▶ TASK DIRECTIONS:
Each line in the entries below that holds the string "from" is to be listed.

[[ RECORDS FOR THE TASK, beginning ]]

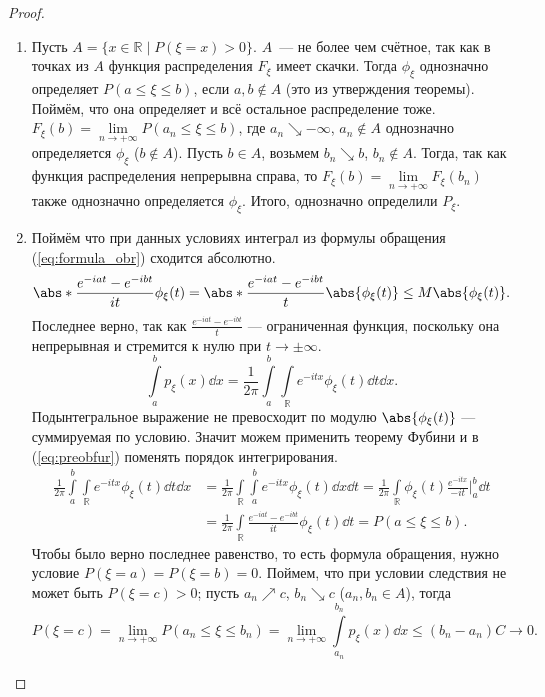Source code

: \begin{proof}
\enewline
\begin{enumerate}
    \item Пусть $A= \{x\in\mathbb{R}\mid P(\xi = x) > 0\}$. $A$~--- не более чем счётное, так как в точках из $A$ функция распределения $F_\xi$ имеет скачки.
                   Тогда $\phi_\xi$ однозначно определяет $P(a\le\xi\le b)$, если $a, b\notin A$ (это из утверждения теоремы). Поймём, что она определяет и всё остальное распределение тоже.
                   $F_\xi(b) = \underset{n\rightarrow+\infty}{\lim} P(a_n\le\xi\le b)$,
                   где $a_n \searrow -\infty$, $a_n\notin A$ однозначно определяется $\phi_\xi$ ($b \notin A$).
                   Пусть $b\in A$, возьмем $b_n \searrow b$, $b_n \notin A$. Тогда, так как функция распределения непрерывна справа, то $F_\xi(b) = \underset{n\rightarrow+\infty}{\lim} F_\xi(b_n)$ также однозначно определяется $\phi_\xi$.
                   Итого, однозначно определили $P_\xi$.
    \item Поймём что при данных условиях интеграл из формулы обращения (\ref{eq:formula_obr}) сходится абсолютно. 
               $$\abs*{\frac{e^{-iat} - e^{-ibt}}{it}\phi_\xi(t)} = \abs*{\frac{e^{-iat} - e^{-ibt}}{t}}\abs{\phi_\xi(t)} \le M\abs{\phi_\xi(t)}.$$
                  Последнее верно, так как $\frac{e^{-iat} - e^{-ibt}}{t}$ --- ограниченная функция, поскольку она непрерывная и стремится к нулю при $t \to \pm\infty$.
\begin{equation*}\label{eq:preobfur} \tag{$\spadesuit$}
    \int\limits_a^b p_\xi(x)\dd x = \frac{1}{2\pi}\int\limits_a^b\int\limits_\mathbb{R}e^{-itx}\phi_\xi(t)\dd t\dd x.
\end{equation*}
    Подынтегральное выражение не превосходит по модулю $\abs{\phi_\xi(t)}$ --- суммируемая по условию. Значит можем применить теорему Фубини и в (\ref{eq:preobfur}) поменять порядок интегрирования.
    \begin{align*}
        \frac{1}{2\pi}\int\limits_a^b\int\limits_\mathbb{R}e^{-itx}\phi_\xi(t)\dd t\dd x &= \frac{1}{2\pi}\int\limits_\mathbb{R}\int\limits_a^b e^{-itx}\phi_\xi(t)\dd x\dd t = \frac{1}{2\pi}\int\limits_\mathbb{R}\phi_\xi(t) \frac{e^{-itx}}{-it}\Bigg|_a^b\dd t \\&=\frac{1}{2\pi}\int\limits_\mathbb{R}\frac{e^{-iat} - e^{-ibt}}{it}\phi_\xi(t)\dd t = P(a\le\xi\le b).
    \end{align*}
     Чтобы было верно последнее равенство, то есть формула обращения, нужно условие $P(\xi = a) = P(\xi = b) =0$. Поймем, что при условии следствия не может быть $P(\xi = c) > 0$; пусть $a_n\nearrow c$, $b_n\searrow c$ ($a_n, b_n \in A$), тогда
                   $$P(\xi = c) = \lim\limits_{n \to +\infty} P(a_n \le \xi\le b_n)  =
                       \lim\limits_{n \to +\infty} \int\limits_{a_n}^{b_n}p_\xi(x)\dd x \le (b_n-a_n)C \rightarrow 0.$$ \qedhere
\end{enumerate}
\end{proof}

[[ RECORDS FOR THE TASK, end ]]
[[ RECORDS FOR THE TASK, beginning ]]

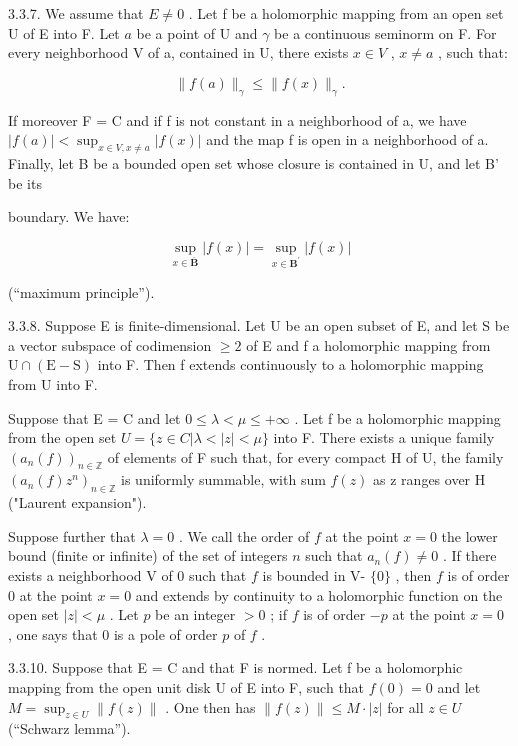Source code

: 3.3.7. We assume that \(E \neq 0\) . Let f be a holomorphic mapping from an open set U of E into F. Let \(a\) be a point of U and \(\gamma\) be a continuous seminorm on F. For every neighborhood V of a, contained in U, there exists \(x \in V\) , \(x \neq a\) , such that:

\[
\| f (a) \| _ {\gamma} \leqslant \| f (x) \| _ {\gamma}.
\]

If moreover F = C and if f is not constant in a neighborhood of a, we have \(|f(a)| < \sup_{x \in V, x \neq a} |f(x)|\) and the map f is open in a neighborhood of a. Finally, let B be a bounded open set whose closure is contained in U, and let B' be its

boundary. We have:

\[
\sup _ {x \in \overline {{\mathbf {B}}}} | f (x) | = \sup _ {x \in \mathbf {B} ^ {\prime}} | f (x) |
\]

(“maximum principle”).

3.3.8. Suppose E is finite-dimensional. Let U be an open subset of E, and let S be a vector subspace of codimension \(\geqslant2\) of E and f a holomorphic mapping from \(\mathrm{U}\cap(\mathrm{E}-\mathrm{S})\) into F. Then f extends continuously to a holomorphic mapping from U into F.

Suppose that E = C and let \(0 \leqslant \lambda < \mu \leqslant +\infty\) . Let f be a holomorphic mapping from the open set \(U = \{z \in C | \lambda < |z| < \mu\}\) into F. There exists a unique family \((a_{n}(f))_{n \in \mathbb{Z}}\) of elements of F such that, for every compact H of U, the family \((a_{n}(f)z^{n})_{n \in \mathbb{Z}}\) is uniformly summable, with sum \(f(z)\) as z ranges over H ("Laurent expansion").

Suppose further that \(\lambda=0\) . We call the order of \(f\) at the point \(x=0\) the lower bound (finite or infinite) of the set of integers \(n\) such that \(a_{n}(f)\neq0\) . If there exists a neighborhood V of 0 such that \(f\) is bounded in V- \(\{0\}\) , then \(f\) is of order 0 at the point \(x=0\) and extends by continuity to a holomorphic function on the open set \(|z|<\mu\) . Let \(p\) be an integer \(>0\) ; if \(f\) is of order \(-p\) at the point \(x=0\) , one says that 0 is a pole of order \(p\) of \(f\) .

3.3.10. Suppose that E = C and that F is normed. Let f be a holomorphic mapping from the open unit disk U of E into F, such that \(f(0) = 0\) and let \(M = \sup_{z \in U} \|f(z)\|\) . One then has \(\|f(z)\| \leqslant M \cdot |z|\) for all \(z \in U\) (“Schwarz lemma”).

[[ RECORDS FOR THE TASK, end ]]

▶ SOLVED PROBLEM:
: 3.3.7. We assume that \(E \neq 0\) . Let f be a holomorphic mapping from an open set U of E into F. Let \(a\) be a point of U and \(\gamma\) be a continuous seminorm on F. For every neighborhood V of a, contained in U, there exists \(x \in V\) , \(x \neq a\) , such that:
3.3.8. Suppose E is finite-dimensional. Let U be an open subset of E, and let S be a vector subspace of codimension \(\geqslant2\) of E and f a holomorphic mapping from \(\mathrm{U}\cap(\mathrm{E}-\mathrm{S})\) into F. Then f extends continuously to a holomorphic mapping from U into F.
Suppose that E = C and let \(0 \leqslant \lambda < \mu \leqslant +\infty\) . Let f be a holomorphic mapping from the open set \(U = \{z \in C | \lambda < |z| < \mu\}\) into F. There exists a unique family \((a_{n}(f))_{n \in \mathbb{Z}}\) of elements of F such that, for every compact H of U, the family \((a_{n}(f)z^{n})_{n \in \mathbb{Z}}\) is uniformly summable, with sum \(f(z)\) as z ranges over H ("Laurent expansion").
3.3.10. Suppose that E = C and that F is normed. Let f be a holomorphic mapping from the open unit disk U of E into F, such that \(f(0) = 0\) and let \(M = \sup_{z \in U} \|f(z)\|\) . One then has \(\|f(z)\| \leqslant M \cdot |z|\) for all \(z \in U\) (“Schwarz lemma”).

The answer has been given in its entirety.